The systems of record are not going anywhere

Before anyone in a CIO's office hears "ephemeral applications" and panics about their SAP being torn down, let me be clear about what is not happening.

Your line of business systems are not being replaced. SAP, Oracle, Salesforce, ServiceNow, Workday, Dynamics, your data warehouse, your custom internal platforms. None of these go away. If anything, they get more valuable, not less.

Here is why. A just-in-time application is only as useful as the data it can access. An agent that spins up a custom dashboard for your sales VP is worthless unless it can read pipeline from your customer relationship management (CRM) system, bookings from your enterprise resource planning (ERP) platform and tickets from your IT service management (ITSM) tooling. Those systems are the source of truth. They hold the transactions, the audit trail, the compliance posture, the master records. Nothing about agentic engineering changes the fact that revenue gets recognized in your ERP and that customers exist in your CRM.

What changes is the role those systems play. They stop being the place users go to do work. They become the place agents go to get data. The user no longer logs into SAP and stares at 12 screens to answer one question. The user asks a question. The agent calls SAP, joins it against three other systems and renders the answer as a one-off application built for that exact question. Tomorrow's question gets a different application.

This is the same pattern we saw with databases. When web apps took off in the 2000s, nobody ripped out their Oracle databases.
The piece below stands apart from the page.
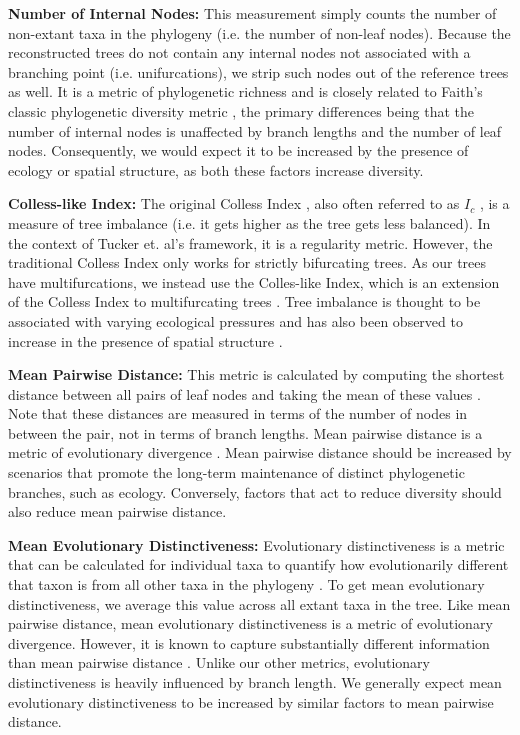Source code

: \textbf{Number of Internal Nodes:} This measurement simply counts the number of non-extant taxa in the phylogeny (i.e. the number of non-leaf nodes). Because the reconstructed trees do not contain any internal nodes not associated with a branching point (i.e. unifurcations), we strip such nodes out of the reference trees as well. It is a metric of phylogenetic richness and is closely related to Faith's classic phylogenetic diversity metric \citep{faithConservationEvaluationPhylogenetic1992}, the primary differences being that the number of internal nodes is unaffected by branch lengths and the number of leaf nodes. Consequently, we would expect it to be increased by the presence of ecology or spatial structure, as both these factors increase diversity.

\textbf{Colless-like Index:} The original Colless Index \citep{collessReviewPhylogeneticsTheory1982}, also often referred to as $I_c$ \citep{shaoTreeBalance1990}, is a measure of tree imbalance (i.e. it gets higher as the tree gets less balanced). In the context of Tucker et. al's framework, it is a regularity metric. However, the traditional Colless Index only works for strictly bifurcating trees. As our trees have multifurcations, we instead use the Colles-like Index, which is an extension of the Colless Index to multifurcating trees \citep{mirSoundCollesslikeBalance2018}. Tree imbalance is thought to be associated with varying ecological pressures \citep{chamberlainPhylogeneticTreeShape2014, burressEcologicalOpportunityAlters} and has also been observed to increase in the presence of spatial structure \citep{scottInferringTumorProliferative2020}.

\textbf{Mean Pairwise Distance:} This metric is calculated by computing the shortest distance between all pairs of leaf nodes and taking the mean of these values \citep{webbExploringPhylogeneticStructure2000}. Note that these distances are measured in terms of the number of nodes in between the pair, not in terms of branch lengths. Mean pairwise distance is a metric of evolutionary divergence \citep{tuckerGuidePhylogeneticMetrics2017}. Mean pairwise distance should be increased by scenarios that promote the long-term maintenance of distinct phylogenetic branches, such as ecology. Conversely, factors that act to reduce diversity should also reduce mean pairwise distance.

\textbf{Mean Evolutionary Distinctiveness:} Evolutionary distinctiveness is a metric that can be calculated for individual taxa to quantify how evolutionarily different that taxon is from all other taxa in the phylogeny \citep{isaacMammalsEDGEConservation2007}. To get mean evolutionary distinctiveness, we average this value across all extant taxa in the tree. Like mean pairwise distance, mean evolutionary distinctiveness is a metric of evolutionary divergence. However, it is known to capture substantially different information than mean pairwise distance \citep{tuckerGuidePhylogeneticMetrics2017}. Unlike our other metrics, evolutionary distinctiveness is heavily influenced by branch length. We generally expect mean evolutionary distinctiveness to be increased by similar factors to mean pairwise distance.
The database got more important, because suddenly more applications needed to read from it. The user interface (UI) layer got cheap and disposable. The data layer stayed expensive and permanent.

The implication for enterprise architecture is concrete. The investment you have made in clean APIs, well-governed data and a solid integration layer is the investment that pays off in this new world. Systems with bad APIs and locked-down data become bottlenecks. If your CRM cannot be queried programmatically by an agent on behalf of a user, the agent cannot help that user. Your master data, your access controls, your event streams, your MCP servers in front of internal systems. That is the substrate JIA runs on.

So the right way to read this is not "AI replaces enterprise software." It is "enterprise software stops being the front door and becomes the foundation." The thing users touch is generated on demand. The thing it runs on is the boring, expensive, regulated, mission-critical system you already own. Spend money on making those systems easy for an agent to talk to, not on retiring them.

The shape of the next decade

Software has spent 70 years moving the compile step closer to the moment of use. Assembly meant you compiled in your head. C meant you compiled at your desk before shipping. Java meant the runtime compiled while the user used the program. Agentic engineering means the application itself compiles into existence the moment someone needs it, then often vanishes when they are done.

The name we have for the pattern at the code level is just-in-time. The name we should use at the application level is the same. Just-in-time applications. Built on demand. Personalized by default. Ephemeral when the need is gone.

That is the world your engineering organization is now operating in. The question is not whether this is happening. It is whether you are building the factory or still trying to ship the widget.